2011年12月4日日曜日

グーグルの世界史的意味

社会、企業は創造人材と転写人材(東京大学藤本隆宏教授)を抱えている。転写人材はものと情報の転写に従事し転写スピードの向上で評価される。トヨタ自動車は少数の創造人材と多くの転写人材で成立する。グーグルは社内の創造人材のみを残し転写人材を無くした存在である。

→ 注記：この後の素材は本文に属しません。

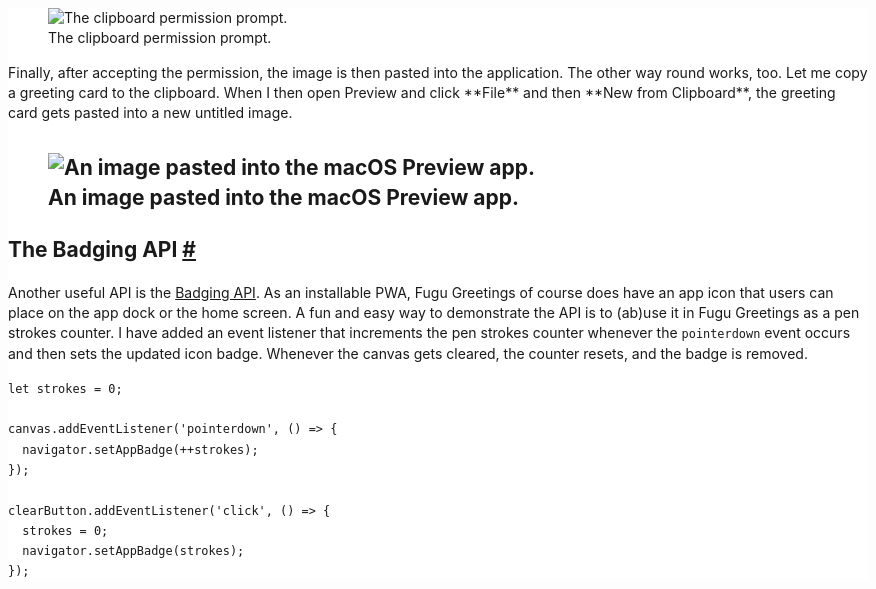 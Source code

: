 <figure><img src="https://web-dev.imgix.net/image/tcFciHGuF3MxnTr1y5ue01OGLBn2/EO9BemEDnDtO3SvLl8u5.png?auto=format" alt="The clipboard permission prompt." class="w-screenshot" sizes="(min-width: 800px) 800px, calc(100vw - 48px)" srcset="https://web-dev.imgix.net/image/tcFciHGuF3MxnTr1y5ue01OGLBn2/EO9BemEDnDtO3SvLl8u5.png?auto=format&amp;w=200 200w,     https://web-dev.imgix.net/image/tcFciHGuF3MxnTr1y5ue01OGLBn2/EO9BemEDnDtO3SvLl8u5.png?auto=format&amp;w=228 228w,     https://web-dev.imgix.net/image/tcFciHGuF3MxnTr1y5ue01OGLBn2/EO9BemEDnDtO3SvLl8u5.png?auto=format&amp;w=260 260w,     https://web-dev.imgix.net/image/tcFciHGuF3MxnTr1y5ue01OGLBn2/EO9BemEDnDtO3SvLl8u5.png?auto=format&amp;w=296 296w,     https://web-dev.imgix.net/image/tcFciHGuF3MxnTr1y5ue01OGLBn2/EO9BemEDnDtO3SvLl8u5.png?auto=format&amp;w=338 338w,     https://web-dev.imgix.net/image/tcFciHGuF3MxnTr1y5ue01OGLBn2/EO9BemEDnDtO3SvLl8u5.png?auto=format&amp;w=385 385w,     https://web-dev.imgix.net/image/tcFciHGuF3MxnTr1y5ue01OGLBn2/EO9BemEDnDtO3SvLl8u5.png?auto=format&amp;w=439 439w,     https://web-dev.imgix.net/image/tcFciHGuF3MxnTr1y5ue01OGLBn2/EO9BemEDnDtO3SvLl8u5.png?auto=format&amp;w=500 500w,     https://web-dev.imgix.net/image/tcFciHGuF3MxnTr1y5ue01OGLBn2/EO9BemEDnDtO3SvLl8u5.png?auto=format&amp;w=571 571w,     https://web-dev.imgix.net/image/tcFciHGuF3MxnTr1y5ue01OGLBn2/EO9BemEDnDtO3SvLl8u5.png?auto=format&amp;w=650 650w,     https://web-dev.imgix.net/image/tcFciHGuF3MxnTr1y5ue01OGLBn2/EO9BemEDnDtO3SvLl8u5.png?auto=format&amp;w=741 741w,     https://web-dev.imgix.net/image/tcFciHGuF3MxnTr1y5ue01OGLBn2/EO9BemEDnDtO3SvLl8u5.png?auto=format&amp;w=845 845w,     https://web-dev.imgix.net/image/tcFciHGuF3MxnTr1y5ue01OGLBn2/EO9BemEDnDtO3SvLl8u5.png?auto=format&amp;w=964 964w,     https://web-dev.imgix.net/image/tcFciHGuF3MxnTr1y5ue01OGLBn2/EO9BemEDnDtO3SvLl8u5.png?auto=format&amp;w=1098 1098w,     https://web-dev.imgix.net/image/tcFciHGuF3MxnTr1y5ue01OGLBn2/EO9BemEDnDtO3SvLl8u5.png?auto=format&amp;w=1252 1252w,     https://web-dev.imgix.net/image/tcFciHGuF3MxnTr1y5ue01OGLBn2/EO9BemEDnDtO3SvLl8u5.png?auto=format&amp;w=1428 1428w,     https://web-dev.imgix.net/image/tcFciHGuF3MxnTr1y5ue01OGLBn2/EO9BemEDnDtO3SvLl8u5.png?auto=format&amp;w=1600 1600w" width="800" height="543" /><figcaption>The clipboard permission prompt.</figcaption></figure>Finally, after accepting the permission, the image is then pasted into the application. The other way round works, too. Let me copy a greeting card to the clipboard. When I then open Preview and click **File** and then **New from Clipboard**, the greeting card gets pasted into a new untitled image.

## <figure><img src="https://web-dev.imgix.net/image/tcFciHGuF3MxnTr1y5ue01OGLBn2/VAkvEYWsQsJ0VJ8IjEs1.png?auto=format" alt="An image pasted into the macOS Preview app." class="w-screenshot" sizes="(min-width: 800px) 800px, calc(100vw - 48px)" srcset="https://web-dev.imgix.net/image/tcFciHGuF3MxnTr1y5ue01OGLBn2/VAkvEYWsQsJ0VJ8IjEs1.png?auto=format&amp;w=200 200w,     https://web-dev.imgix.net/image/tcFciHGuF3MxnTr1y5ue01OGLBn2/VAkvEYWsQsJ0VJ8IjEs1.png?auto=format&amp;w=228 228w,     https://web-dev.imgix.net/image/tcFciHGuF3MxnTr1y5ue01OGLBn2/VAkvEYWsQsJ0VJ8IjEs1.png?auto=format&amp;w=260 260w,     https://web-dev.imgix.net/image/tcFciHGuF3MxnTr1y5ue01OGLBn2/VAkvEYWsQsJ0VJ8IjEs1.png?auto=format&amp;w=296 296w,     https://web-dev.imgix.net/image/tcFciHGuF3MxnTr1y5ue01OGLBn2/VAkvEYWsQsJ0VJ8IjEs1.png?auto=format&amp;w=338 338w,     https://web-dev.imgix.net/image/tcFciHGuF3MxnTr1y5ue01OGLBn2/VAkvEYWsQsJ0VJ8IjEs1.png?auto=format&amp;w=385 385w,     https://web-dev.imgix.net/image/tcFciHGuF3MxnTr1y5ue01OGLBn2/VAkvEYWsQsJ0VJ8IjEs1.png?auto=format&amp;w=439 439w,     https://web-dev.imgix.net/image/tcFciHGuF3MxnTr1y5ue01OGLBn2/VAkvEYWsQsJ0VJ8IjEs1.png?auto=format&amp;w=500 500w,     https://web-dev.imgix.net/image/tcFciHGuF3MxnTr1y5ue01OGLBn2/VAkvEYWsQsJ0VJ8IjEs1.png?auto=format&amp;w=571 571w,     https://web-dev.imgix.net/image/tcFciHGuF3MxnTr1y5ue01OGLBn2/VAkvEYWsQsJ0VJ8IjEs1.png?auto=format&amp;w=650 650w,     https://web-dev.imgix.net/image/tcFciHGuF3MxnTr1y5ue01OGLBn2/VAkvEYWsQsJ0VJ8IjEs1.png?auto=format&amp;w=741 741w,     https://web-dev.imgix.net/image/tcFciHGuF3MxnTr1y5ue01OGLBn2/VAkvEYWsQsJ0VJ8IjEs1.png?auto=format&amp;w=845 845w,     https://web-dev.imgix.net/image/tcFciHGuF3MxnTr1y5ue01OGLBn2/VAkvEYWsQsJ0VJ8IjEs1.png?auto=format&amp;w=964 964w,     https://web-dev.imgix.net/image/tcFciHGuF3MxnTr1y5ue01OGLBn2/VAkvEYWsQsJ0VJ8IjEs1.png?auto=format&amp;w=1098 1098w,     https://web-dev.imgix.net/image/tcFciHGuF3MxnTr1y5ue01OGLBn2/VAkvEYWsQsJ0VJ8IjEs1.png?auto=format&amp;w=1252 1252w,     https://web-dev.imgix.net/image/tcFciHGuF3MxnTr1y5ue01OGLBn2/VAkvEYWsQsJ0VJ8IjEs1.png?auto=format&amp;w=1428 1428w,     https://web-dev.imgix.net/image/tcFciHGuF3MxnTr1y5ue01OGLBn2/VAkvEYWsQsJ0VJ8IjEs1.png?auto=format&amp;w=1600 1600w" width="800" height="464" /><figcaption>An image pasted into the macOS Preview app.</figcaption></figure>The Badging API <a href="#the-badging-api" class="w-headline-link">#</a>

Another useful API is the [Badging API](/badging-api/). As an installable PWA, Fugu Greetings of course does have an app icon that users can place on the app dock or the home screen. A fun and easy way to demonstrate the API is to (ab)use it in Fugu Greetings as a pen strokes counter. I have added an event listener that increments the pen strokes counter whenever the `pointerdown` event occurs and then sets the updated icon badge. Whenever the canvas gets cleared, the counter resets, and the badge is removed.

    let strokes = 0;

    canvas.addEventListener('pointerdown', () => {
      navigator.setAppBadge(++strokes);
    });

    clearButton.addEventListener('click', () => {
      strokes = 0;
      navigator.setAppBadge(strokes);
    });

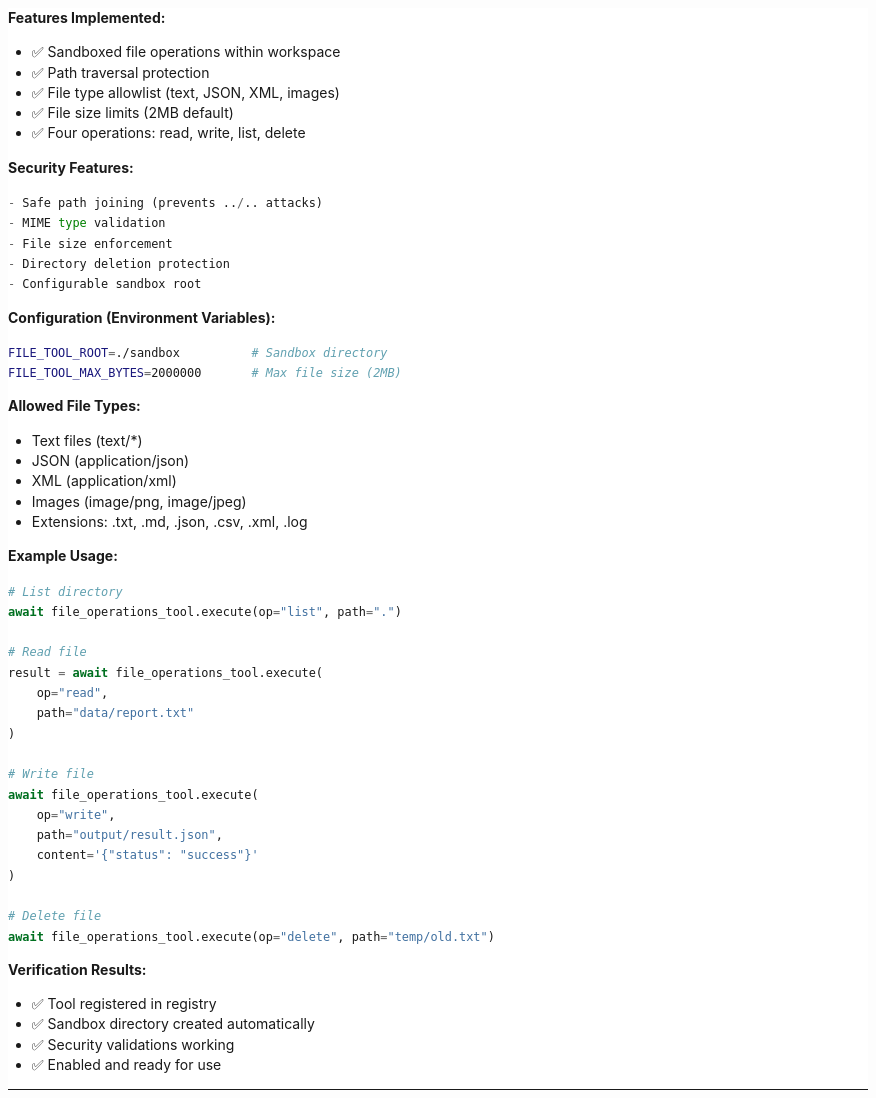 **Features Implemented:**
- ✅ Sandboxed file operations within workspace
- ✅ Path traversal protection
- ✅ File type allowlist (text, JSON, XML, images)
- ✅ File size limits (2MB default)
- ✅ Four operations: read, write, list, delete

**Security Features:**
```python
- Safe path joining (prevents ../.. attacks)
- MIME type validation
- File size enforcement
- Directory deletion protection
- Configurable sandbox root
```

**Configuration (Environment Variables):**
```bash
FILE_TOOL_ROOT=./sandbox          # Sandbox directory
FILE_TOOL_MAX_BYTES=2000000       # Max file size (2MB)
```

**Allowed File Types:**
- Text files (text/*)
- JSON (application/json)
- XML (application/xml)
- Images (image/png, image/jpeg)
- Extensions: .txt, .md, .json, .csv, .xml, .log

**Example Usage:**
```python
# List directory
await file_operations_tool.execute(op="list", path=".")

# Read file
result = await file_operations_tool.execute(
    op="read",
    path="data/report.txt"
)

# Write file
await file_operations_tool.execute(
    op="write",
    path="output/result.json",
    content='{"status": "success"}'
)

# Delete file
await file_operations_tool.execute(op="delete", path="temp/old.txt")
```

**Verification Results:**
- ✅ Tool registered in registry
- ✅ Sandbox directory created automatically
- ✅ Security validations working
- ✅ Enabled and ready for use

---
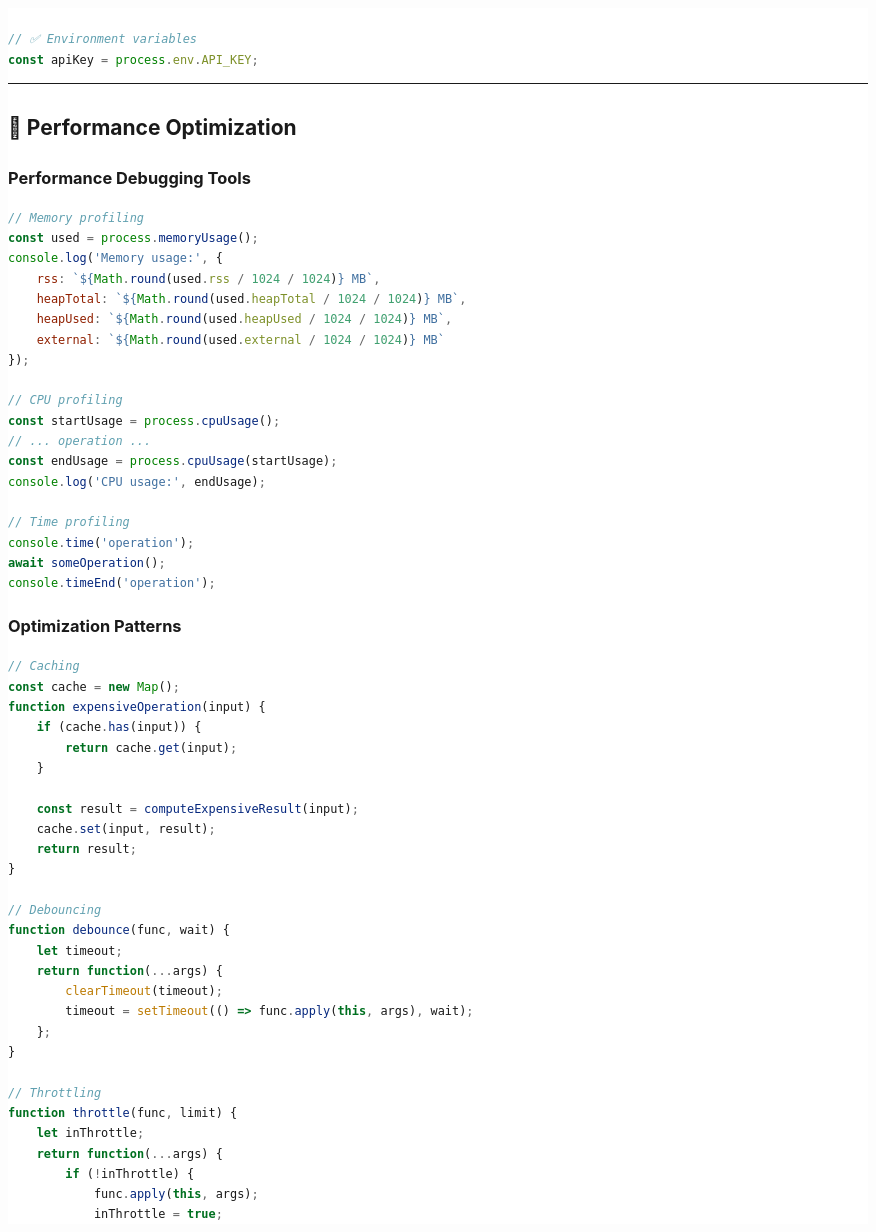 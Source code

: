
 ```javascript

// ✅ Environment variables
const apiKey = process.env.API_KEY;
```

---

## 🚀 Performance Optimization

### Performance Debugging Tools

```javascript
// Memory profiling
const used = process.memoryUsage();
console.log('Memory usage:', {
    rss: `${Math.round(used.rss / 1024 / 1024)} MB`,
    heapTotal: `${Math.round(used.heapTotal / 1024 / 1024)} MB`,
    heapUsed: `${Math.round(used.heapUsed / 1024 / 1024)} MB`,
    external: `${Math.round(used.external / 1024 / 1024)} MB`
});

// CPU profiling
const startUsage = process.cpuUsage();
// ... operation ...
const endUsage = process.cpuUsage(startUsage);
console.log('CPU usage:', endUsage);

// Time profiling
console.time('operation');
await someOperation();
console.timeEnd('operation');
```

### Optimization Patterns

```javascript
// Caching
const cache = new Map();
function expensiveOperation(input) {
    if (cache.has(input)) {
        return cache.get(input);
    }

    const result = computeExpensiveResult(input);
    cache.set(input, result);
    return result;
}

// Debouncing
function debounce(func, wait) {
    let timeout;
    return function(...args) {
        clearTimeout(timeout);
        timeout = setTimeout(() => func.apply(this, args), wait);
    };
}

// Throttling
function throttle(func, limit) {
    let inThrottle;
    return function(...args) {
        if (!inThrottle) {
            func.apply(this, args);
            inThrottle = true;
```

 トヨタの課題は社内(系列を含む)の転写作業のスピード向上であり、グーグルは社外の創造作業のスピード向上である。膨大な転写人材を生み出したのは産業革命以降である。マルクス以来多くの論者が論じてきたのは転写人材で生き甲斐を多くの人は得られないという点のみである。体験上欧米、中国、インドなどの海外企業の経営指導を通じても転写人材の幸せな笑顔を見ることは少ない。グーグルは転写人材を解放し、転写人材が創造人材として生きる支援を行う。グーグルによって創造時間は短縮され調査コストは下がり、余暇を持って創造に勤しむことが促進された。スピードの向上によって転写人材が解放されたのである。これがグーグルの世界史的な意味であり、本質ではないかと思われる。
 グーグルの社外に対してトヨタは社内で人材を生かす。拘束と転写は高い専門性を育む条件でもある。どちらが人間を幸せにするか。これは哲学論争でもある。社外と社内、自由と拘束、創造と転写、世界は二分される。両社の世界史における評価は、係わる人間の幸せとスピードで測られる。